Reel Politique: Movie Review, Omnimax’s Antarctica

A close friend of mine is an Antarctica nut, and so hitting OMSI’s exhibition, “Ends of the Earth” (about the earth’s two poles) and seeing the Omnimax film Antarctica (co-produced by the National Geographic Society) were high priorities. In addition, I’d never seen an Omnimax film, and this critical lapse needed remedying.

OMSI

The Oregon Museum of Science and Industry is now located, in case you didn’t know, underneath the Hawthorne Bridge (1945 SE Water Avenue). We arrived around 12:30, leaving enough time to take in the exhibit before the movie. Since it was a Tuesday, we figured that there would be fewer kids, but no dice; the place was crawling with the out-of-control monsters, who raced from display to display banging the buttons with their fists before dashing off to beat up the next display and then the next, leaving a trail of their diseased snot and saliva on every activating button. The booths that required quiet and concentration, such as the one that offered three movies about polar exploration, were usually empty.

In any case, we endured this hubbub the way Shackleton endured the blast of cold polar air, and then retired to the Omnimax Theater, a huge globe that looks like a synagogue from the outside. The show started at two-thirty. The waiting area had a roped maze, from which one could observe the projectionist behind a glass wall, like a character in an old Star Trek, a specimen from another planet isolated for study. The projection booth itself was amusingly gargantuan, like the inside of Dr. Who’s TARDIS. After a series of warnings (turn off phones, et cetera) that were reiterated inside, and then again in a voice-over prelude to the film itself, we were ushered inside. The huge globe was dim and the stairs up the raked seating steep, taxing to heart attacks waiting to happen. We sat up high but to the left, which turned out not to be optimal. If you go, be sure to sit directly above and behind the projector (which rises in the middle of the room) for the optimum effect of the visuals and the speakers. The goal of the Omnimax screen is to preoccupy your peripheral vision, the way that the curved screen of the old Cinerama was supposed to do. The Omnimax screen is taller, but gradually you realize that the ultimate effect is to simulate the shape of the eye; looked at without perspective, so to speak, the shape of the screen recedes to a flattened oval.

Antarctic penguins

The documentary itself was good, probably because it eschewed talking heads; instead it was a succession of unnerving glimpses into the hidden world of the South Pole.
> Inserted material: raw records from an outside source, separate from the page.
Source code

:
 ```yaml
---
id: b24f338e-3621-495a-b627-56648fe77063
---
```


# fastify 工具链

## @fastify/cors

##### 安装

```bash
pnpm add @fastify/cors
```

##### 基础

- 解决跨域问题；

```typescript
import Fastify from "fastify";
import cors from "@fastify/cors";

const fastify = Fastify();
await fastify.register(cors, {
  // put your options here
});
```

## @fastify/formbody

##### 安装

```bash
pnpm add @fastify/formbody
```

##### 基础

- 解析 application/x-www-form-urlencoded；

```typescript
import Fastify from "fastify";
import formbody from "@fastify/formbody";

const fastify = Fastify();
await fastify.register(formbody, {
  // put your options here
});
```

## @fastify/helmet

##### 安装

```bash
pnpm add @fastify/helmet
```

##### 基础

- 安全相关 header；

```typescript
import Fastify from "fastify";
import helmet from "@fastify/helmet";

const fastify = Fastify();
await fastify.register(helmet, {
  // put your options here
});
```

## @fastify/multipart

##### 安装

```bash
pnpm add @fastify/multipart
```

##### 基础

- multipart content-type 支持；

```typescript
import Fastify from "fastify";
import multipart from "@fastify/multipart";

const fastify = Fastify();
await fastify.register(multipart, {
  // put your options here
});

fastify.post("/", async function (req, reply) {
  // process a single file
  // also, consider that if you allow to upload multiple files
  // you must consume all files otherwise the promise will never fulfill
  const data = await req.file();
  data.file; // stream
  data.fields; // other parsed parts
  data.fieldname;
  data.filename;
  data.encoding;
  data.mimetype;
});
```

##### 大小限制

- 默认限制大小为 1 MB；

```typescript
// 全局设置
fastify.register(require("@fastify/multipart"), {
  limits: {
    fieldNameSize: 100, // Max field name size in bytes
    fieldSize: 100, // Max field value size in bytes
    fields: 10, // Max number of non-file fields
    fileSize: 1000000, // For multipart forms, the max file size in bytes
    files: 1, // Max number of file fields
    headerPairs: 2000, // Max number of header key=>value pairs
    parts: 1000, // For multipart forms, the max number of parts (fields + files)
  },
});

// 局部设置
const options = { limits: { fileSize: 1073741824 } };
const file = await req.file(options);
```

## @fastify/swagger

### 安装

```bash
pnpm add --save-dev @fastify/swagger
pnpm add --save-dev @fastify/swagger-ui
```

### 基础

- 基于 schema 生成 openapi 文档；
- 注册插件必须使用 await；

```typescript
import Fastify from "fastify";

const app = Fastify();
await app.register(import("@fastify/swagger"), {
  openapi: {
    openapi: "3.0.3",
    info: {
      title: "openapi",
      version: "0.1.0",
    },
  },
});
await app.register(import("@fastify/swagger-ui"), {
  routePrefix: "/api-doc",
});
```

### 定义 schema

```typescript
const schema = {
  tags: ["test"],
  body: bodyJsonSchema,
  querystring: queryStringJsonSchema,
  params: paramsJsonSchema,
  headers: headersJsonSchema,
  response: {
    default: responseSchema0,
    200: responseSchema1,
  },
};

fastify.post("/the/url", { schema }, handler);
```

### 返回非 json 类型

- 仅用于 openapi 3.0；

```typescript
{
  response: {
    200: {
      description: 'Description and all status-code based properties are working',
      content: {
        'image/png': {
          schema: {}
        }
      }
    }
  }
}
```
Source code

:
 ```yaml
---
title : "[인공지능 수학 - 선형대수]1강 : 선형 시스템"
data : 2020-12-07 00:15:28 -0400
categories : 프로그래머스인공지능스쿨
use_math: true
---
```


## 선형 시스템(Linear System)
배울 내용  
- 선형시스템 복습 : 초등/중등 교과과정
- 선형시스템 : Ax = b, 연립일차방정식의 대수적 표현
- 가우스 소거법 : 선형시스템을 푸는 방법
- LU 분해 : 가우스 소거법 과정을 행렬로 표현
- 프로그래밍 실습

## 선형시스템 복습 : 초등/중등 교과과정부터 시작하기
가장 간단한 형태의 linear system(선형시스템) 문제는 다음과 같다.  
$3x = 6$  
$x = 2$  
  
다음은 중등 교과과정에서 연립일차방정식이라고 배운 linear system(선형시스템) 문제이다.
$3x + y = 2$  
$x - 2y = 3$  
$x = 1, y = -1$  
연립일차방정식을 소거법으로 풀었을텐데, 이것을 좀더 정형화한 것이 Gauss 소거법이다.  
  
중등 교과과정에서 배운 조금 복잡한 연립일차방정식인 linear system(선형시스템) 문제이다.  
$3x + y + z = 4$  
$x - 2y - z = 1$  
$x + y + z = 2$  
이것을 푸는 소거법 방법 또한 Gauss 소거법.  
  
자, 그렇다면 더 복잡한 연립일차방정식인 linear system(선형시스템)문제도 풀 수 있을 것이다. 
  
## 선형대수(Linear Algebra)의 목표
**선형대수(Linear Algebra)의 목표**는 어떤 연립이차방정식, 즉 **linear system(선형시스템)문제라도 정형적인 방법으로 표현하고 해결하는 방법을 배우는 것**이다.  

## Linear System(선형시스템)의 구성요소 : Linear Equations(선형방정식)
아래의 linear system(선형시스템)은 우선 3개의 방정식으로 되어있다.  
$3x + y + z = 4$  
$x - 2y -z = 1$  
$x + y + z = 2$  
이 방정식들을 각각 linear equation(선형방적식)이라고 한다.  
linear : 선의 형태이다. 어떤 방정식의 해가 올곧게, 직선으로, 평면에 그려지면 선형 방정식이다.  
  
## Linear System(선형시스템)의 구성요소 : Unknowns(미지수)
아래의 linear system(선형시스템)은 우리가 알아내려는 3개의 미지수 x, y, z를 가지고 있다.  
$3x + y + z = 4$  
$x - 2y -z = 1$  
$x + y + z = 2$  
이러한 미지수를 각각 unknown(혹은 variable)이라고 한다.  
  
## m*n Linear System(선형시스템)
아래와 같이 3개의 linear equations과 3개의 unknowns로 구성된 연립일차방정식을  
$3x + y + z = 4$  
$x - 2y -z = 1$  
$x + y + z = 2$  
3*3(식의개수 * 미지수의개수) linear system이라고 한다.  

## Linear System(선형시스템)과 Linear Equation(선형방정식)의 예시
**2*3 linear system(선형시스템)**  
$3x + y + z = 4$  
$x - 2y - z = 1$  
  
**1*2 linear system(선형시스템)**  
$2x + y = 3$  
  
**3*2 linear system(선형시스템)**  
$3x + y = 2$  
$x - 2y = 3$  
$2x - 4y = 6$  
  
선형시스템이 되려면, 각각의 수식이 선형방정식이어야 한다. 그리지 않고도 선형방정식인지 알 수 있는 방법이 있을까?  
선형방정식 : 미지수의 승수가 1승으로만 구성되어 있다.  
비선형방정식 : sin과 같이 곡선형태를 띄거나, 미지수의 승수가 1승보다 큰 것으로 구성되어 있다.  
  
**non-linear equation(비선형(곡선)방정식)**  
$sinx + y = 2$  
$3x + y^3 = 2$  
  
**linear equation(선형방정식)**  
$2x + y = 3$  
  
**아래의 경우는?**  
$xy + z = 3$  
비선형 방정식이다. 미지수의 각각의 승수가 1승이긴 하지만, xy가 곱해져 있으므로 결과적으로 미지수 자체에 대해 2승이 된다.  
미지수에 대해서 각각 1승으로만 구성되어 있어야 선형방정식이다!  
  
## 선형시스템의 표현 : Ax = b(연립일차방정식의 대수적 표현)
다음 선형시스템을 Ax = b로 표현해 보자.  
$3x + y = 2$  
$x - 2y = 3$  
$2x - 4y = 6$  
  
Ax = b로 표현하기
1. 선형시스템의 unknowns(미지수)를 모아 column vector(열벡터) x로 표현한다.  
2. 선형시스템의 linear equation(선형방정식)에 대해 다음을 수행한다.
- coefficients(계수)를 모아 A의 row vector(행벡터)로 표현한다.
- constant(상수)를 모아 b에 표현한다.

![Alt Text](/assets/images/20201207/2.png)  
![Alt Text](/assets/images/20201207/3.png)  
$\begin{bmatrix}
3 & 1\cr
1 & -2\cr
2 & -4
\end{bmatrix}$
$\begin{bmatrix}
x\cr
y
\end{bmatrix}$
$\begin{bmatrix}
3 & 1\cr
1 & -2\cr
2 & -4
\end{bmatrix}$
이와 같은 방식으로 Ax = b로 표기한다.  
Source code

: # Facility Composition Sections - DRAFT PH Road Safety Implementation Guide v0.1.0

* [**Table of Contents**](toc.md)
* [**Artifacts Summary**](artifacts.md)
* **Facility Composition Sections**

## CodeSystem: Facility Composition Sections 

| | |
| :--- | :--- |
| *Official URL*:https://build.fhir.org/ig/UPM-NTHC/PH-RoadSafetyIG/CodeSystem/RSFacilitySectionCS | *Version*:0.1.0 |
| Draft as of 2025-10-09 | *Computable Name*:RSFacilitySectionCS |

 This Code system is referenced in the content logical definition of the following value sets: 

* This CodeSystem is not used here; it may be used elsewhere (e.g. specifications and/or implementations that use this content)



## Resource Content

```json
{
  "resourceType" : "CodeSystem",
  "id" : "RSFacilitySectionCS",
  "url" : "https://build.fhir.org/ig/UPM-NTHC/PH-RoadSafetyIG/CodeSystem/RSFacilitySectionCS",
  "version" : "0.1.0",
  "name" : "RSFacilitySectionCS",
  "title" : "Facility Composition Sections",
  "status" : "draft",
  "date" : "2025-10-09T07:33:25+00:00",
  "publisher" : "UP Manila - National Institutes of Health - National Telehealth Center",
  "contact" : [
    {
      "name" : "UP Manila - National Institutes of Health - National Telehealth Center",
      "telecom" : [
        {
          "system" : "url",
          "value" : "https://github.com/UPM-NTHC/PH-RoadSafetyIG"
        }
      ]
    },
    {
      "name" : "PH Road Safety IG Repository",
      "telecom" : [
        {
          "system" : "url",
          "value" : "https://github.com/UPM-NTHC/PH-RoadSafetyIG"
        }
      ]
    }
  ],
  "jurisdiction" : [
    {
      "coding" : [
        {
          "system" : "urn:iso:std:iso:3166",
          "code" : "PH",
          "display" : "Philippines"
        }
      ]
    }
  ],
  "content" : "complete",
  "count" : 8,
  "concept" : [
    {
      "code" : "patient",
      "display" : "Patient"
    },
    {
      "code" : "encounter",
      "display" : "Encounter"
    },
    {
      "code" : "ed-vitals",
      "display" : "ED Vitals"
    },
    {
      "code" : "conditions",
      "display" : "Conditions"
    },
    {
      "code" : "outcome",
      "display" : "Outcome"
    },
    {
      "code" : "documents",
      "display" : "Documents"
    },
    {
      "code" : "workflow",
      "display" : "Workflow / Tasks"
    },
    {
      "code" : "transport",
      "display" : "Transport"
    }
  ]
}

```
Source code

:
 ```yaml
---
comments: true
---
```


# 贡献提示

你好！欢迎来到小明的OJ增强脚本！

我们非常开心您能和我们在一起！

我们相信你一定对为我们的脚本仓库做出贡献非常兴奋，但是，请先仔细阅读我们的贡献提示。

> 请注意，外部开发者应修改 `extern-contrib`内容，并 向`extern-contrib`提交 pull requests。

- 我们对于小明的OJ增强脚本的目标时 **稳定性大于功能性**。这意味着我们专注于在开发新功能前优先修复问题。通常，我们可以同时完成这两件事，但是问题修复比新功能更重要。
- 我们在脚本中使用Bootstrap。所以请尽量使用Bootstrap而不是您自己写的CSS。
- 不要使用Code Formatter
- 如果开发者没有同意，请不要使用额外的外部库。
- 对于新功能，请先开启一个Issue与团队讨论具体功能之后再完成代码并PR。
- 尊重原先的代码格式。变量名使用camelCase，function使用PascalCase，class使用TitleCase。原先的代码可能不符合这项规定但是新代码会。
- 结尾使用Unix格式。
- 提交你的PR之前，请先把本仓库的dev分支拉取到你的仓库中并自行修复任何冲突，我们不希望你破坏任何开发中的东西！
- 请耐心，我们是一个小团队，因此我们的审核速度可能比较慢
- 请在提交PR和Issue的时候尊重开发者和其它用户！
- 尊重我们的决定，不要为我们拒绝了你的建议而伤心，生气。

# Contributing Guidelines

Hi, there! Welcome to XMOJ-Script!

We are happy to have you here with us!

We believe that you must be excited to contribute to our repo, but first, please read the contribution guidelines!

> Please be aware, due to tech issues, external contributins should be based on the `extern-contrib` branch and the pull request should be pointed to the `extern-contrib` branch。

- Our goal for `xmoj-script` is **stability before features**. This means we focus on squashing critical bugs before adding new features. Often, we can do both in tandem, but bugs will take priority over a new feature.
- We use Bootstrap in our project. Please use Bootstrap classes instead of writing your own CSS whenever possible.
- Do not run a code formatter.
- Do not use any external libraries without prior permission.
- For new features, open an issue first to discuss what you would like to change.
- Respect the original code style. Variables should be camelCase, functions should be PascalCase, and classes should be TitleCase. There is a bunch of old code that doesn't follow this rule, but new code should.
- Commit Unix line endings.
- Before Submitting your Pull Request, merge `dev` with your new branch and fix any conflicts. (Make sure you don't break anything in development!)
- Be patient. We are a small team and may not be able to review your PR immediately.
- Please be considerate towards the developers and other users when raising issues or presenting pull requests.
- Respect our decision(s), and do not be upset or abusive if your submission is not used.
We were warned that the Omnimax movie can sometimes make viewers sick or dizzy, but it was the shots of the frozen caves beneath the ice at the bottom of the world that terrified me. The movie was 45 minutes long.

For the heck of it, we also took in Black Holes, the planetarium show, which was a brief-feeling 30 minutes. Liam Neeson narrated it clearly, and the computer generated effects were graspable, yet coming out I still didn’t understand what black holes were. Also, instead of using the half-globe ceiling, as I remember the planetaria of yore used to do, this film was basically set up like a regular movie, but with a large curved screen. In fact, it felt like a leftover Omnimax film. In any case, though the unspooling came off without a hitch, one did notice that the image isn’t terribly sharp, neither in the Planetarium nor in the Omnimax. Numerous artifacts also affect the Omnimax screen, such as tiny blips that you think at first are suppose to be birds, or tiny question marks appearing out of nowhere. Overall the screen just didn’t feel bright enough, which is odd, since a cooling system that looks like the back of the Alien’s head is employed to let it get as bright as possible. It’s possible to envision Omnimax employed for a traditional Hollywood action film, though it might cause a run in vomit bags, but only if the image were brighter and there is more optimum good seating instead of the 25 or 30 chairs behind the projector head.